La posibilidad de una respuesta se perfiló durante la Segunda Guerra Mundial, cuando
el astrónomo americano, de origen alemán, Walter-Baade, descubrió que era erróneo
el patrón con el que se medían las distancias de las galaxias.
En 1942 fue provechoso para Baade el hecho de que se apagaron las luces de Los
Ángeles durante la guerra, lo cual hizo más nítido el cielo nocturno en el Monte Wilson
y permitió un detenido estudio de la galaxia de Andrómeda con el telescopio Hooker de
100 pulgadas. Al mejorar la visibilidad pudo distinguir algunas de las estrellas en las
regiones más internas de la Galaxia. Inmediatamente apreció algunas diferencias
llamativas entre estas estrellas y las que se hallaban en las capas externas de la
Galaxia. Las estrellas más luminosas del interior eran rojizas, mientras que las de las
capas externas eran azuladas. Además, los gigantes rojos del interior no eran tan
brillantes como los gigantes azules de las capas externas; estos últimos tenían hasta
100.000 veces la luminosidad de nuestro Sol, mientras que los del interior poseían sólo
unas 1.000 veces aquella luminosidad. Finalmente, las capas externas, donde se
hallaban las estrellas azules brillantes, estaban cargadas de polvo, mientras que el
interior —con sus estrellas rojas, algo menos brillantes— estaba libre de polvo.

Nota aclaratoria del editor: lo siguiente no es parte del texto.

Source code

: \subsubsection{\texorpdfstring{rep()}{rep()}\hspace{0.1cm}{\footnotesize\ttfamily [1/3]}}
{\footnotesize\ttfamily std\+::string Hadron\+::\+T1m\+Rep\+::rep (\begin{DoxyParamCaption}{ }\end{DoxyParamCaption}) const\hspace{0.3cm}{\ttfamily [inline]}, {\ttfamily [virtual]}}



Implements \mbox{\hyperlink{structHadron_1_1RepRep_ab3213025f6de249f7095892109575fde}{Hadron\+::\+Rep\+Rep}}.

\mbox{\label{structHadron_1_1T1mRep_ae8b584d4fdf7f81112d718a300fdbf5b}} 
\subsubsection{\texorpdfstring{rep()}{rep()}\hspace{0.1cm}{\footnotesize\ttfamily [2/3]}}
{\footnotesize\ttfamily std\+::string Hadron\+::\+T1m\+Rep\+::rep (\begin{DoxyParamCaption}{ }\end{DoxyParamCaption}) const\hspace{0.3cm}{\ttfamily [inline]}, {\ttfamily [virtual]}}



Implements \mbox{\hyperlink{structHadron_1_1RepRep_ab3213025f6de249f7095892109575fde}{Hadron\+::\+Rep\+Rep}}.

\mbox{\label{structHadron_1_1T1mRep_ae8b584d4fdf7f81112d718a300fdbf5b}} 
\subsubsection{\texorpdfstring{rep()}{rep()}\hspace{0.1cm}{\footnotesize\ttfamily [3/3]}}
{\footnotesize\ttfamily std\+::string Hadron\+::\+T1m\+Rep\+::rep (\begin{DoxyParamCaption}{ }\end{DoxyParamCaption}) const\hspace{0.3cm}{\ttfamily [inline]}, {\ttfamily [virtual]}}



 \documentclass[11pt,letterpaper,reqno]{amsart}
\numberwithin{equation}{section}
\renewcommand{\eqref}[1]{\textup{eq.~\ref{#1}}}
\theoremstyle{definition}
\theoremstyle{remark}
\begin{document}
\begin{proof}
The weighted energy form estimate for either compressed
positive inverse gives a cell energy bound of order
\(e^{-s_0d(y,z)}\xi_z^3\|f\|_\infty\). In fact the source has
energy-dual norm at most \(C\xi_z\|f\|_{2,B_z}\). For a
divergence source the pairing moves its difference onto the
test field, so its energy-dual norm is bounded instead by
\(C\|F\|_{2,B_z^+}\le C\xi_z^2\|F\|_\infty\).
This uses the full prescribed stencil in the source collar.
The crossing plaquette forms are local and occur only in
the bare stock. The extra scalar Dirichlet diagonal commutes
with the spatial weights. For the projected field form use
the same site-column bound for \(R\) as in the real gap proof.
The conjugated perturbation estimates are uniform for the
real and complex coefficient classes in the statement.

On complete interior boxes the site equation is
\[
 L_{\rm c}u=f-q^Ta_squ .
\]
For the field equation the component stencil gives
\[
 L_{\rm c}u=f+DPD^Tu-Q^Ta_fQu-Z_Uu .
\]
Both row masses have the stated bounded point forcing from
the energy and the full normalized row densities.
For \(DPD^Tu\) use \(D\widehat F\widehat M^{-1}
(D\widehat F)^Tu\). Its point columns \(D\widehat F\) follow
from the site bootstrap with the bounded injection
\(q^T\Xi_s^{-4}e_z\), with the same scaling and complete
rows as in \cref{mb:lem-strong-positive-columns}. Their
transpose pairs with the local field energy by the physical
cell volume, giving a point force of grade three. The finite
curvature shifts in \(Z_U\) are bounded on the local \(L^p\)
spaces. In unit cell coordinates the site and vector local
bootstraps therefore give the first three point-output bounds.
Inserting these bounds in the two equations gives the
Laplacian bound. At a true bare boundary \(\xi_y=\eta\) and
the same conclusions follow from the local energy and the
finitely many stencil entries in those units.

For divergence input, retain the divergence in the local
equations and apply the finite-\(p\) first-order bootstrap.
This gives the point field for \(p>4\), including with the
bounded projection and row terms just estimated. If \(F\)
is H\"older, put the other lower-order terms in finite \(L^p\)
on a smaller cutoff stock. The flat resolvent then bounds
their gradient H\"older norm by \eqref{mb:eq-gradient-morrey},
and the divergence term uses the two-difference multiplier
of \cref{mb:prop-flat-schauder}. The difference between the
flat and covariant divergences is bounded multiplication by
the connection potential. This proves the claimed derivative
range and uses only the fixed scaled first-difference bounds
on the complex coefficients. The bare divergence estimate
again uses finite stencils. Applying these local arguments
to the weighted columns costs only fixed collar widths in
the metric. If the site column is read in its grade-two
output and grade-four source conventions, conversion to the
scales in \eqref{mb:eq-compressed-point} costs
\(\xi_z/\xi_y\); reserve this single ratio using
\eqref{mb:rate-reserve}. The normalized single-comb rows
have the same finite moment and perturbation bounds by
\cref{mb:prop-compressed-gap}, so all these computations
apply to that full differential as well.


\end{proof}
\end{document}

Para Baade parecían existir dos clases de estrellas, de diferentes estructura e historia.
Denominó a las estrellas azuladas de las capas externas Población I, y a las rojizas del
interior Población II. Se puso de manifiesto que las estrellas de la Población I eran
relativamente jóvenes, tenían un elevado contenido en metal y seguían órbitas casi
circulares en torno al centro galáctico, en el plano medio de la Galaxia. Por el
contrario, las estrellas de la Población II eran inevitablemente antiguas, poseían un
bajo contenido metálico, y sus órbitas, sensiblemente elípticas, mostraban una notable
inclinación al plano medio de la Galaxia. Desde el descubrimiento de Baade, ambas
poblaciones han sido divididas en subgrupos más precisos.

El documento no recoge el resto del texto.